FIG. 1 depicts a first-generation web browser in which all but the proxy server process are performed at the client. FIGS. 2-5 depict various client-server web browsers in which the interface between the browser server and the browser client moves progressively downstream, i.e., from left to right in the figures, as the client becomes thinner. This progression of clients can be termed very fat, fat, thin, and very thin (FIGS. 2-5, respectively). These names are useful mnemonics, but, of course, are quite arbitrary.
 In all cases, the client sends the URI and required data to the server. The thinner the client becomes, the more highly processed is the reply from the server. At one extreme, the very fat client receives the raw document and is responsible for all document processing, namely parsing, layout and rendering. At the other extreme, the very thin client receives pre-rendered data and simply has to display it.
 In prior-art web browsers, the interface between the client and server is fixed, having been determined by the design of the browser. For example, the Pumatech Browse-it™ product is a thin-client designed to process layout data in Pumatech Thin Client Data Exchange (TCDE) format. A WAP micro-browser is a fat client, designed to process compiled WML (application/vnd.wap.wml-wbxml) documents (WML layout and rendering is easier than HTML due to the simpler nature of WML). But with the invention, the interface is varied during operation to improve performance (e.g., quality of service).
 The invention can be applied to web browsers that employ client-side caches, which are commonly employed in prior art browsers. The dashed line in FIGS. 2-5 represents the short-circuited data flow in the case when requested information is found in the client-side cache.
 The distribution of processes between clients and servers may vary either statically depending on configuration criteria, or dynamically based on quality of service (QoS) criteria, or a combination of both, for example, when the initial configuration is specified by static parameters, but the subsequent configuration is dynamic based on quality of service. Dynamic configuration enables the browser to adapt to operating conditions, thereby optimizing performance and maximizing system scalability for a given network and its operating conditions.
 Note that the invention describes how to distribute the functionality of the web browser, such that the browser itself performs well under load and adapts to failures. This is in contrast with prior art that describes how to distribute the functionality of a web server to fulfill requests from multiple web browsers. The notion of a distributed web browser is thus independent of the notion of a distributed web server. The former may be distributed without requiring that the latter to be distributed, or vice versa, or both systems may be distributed. FIGS. 13 and 14 illustrate the relationship of web server and web browser. FIG. 13 shows a monolithic web browser, in which all of the browsing processes are carried out on the client (e.g., the usual desktop browser). FIG. 14 shows a distributed web browser in which the browser function is distributed between a web browser client and a web browser server. In the prior art, the distribution of processes between the web browser client and web browser server was fixed. With the invention, the distribution is varied at run time.
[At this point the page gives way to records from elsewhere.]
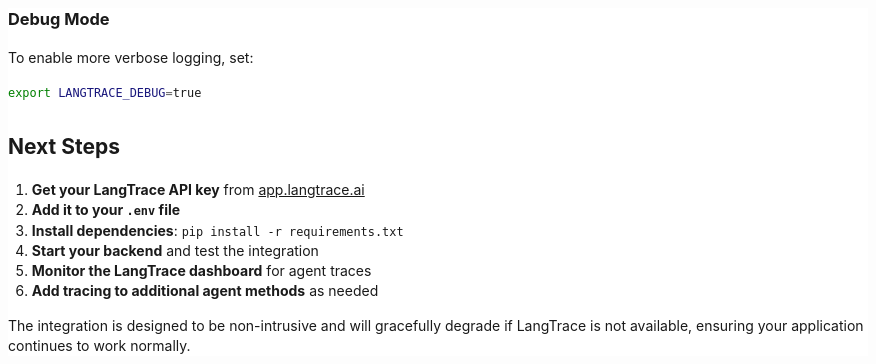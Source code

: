 ### Debug Mode
To enable more verbose logging, set:
```bash
export LANGTRACE_DEBUG=true
```

## Next Steps

1. **Get your LangTrace API key** from [app.langtrace.ai](https://app.langtrace.ai/)
2. **Add it to your `.env` file**
3. **Install dependencies**: `pip install -r requirements.txt`
4. **Start your backend** and test the integration
5. **Monitor the LangTrace dashboard** for agent traces
6. **Add tracing to additional agent methods** as needed

The integration is designed to be non-intrusive and will gracefully degrade if LangTrace is not available, ensuring your application continues to work normally.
 The details of one or more embodiments of the invention are set forth in the accompanying drawings and the description below. Other features and advantages of the invention will be apparent from the description and drawings, and from the claims.
 FIGS. 1-5 are block diagrams showing the processes performed by prior art web browsers.
FIG. 6 is a block diagram of an embodiment of the invention in which a plurality of servers support a plurality of thin clients (parsing and layout processes performed at server).
FIG. 7 is a block diagram of another embodiment of the invention in which one server supports a plurality of fat clients (parsing performed at server, layout performed at client), and a plurality of other servers support a plurality of thin clients (parsing and layout performed at server).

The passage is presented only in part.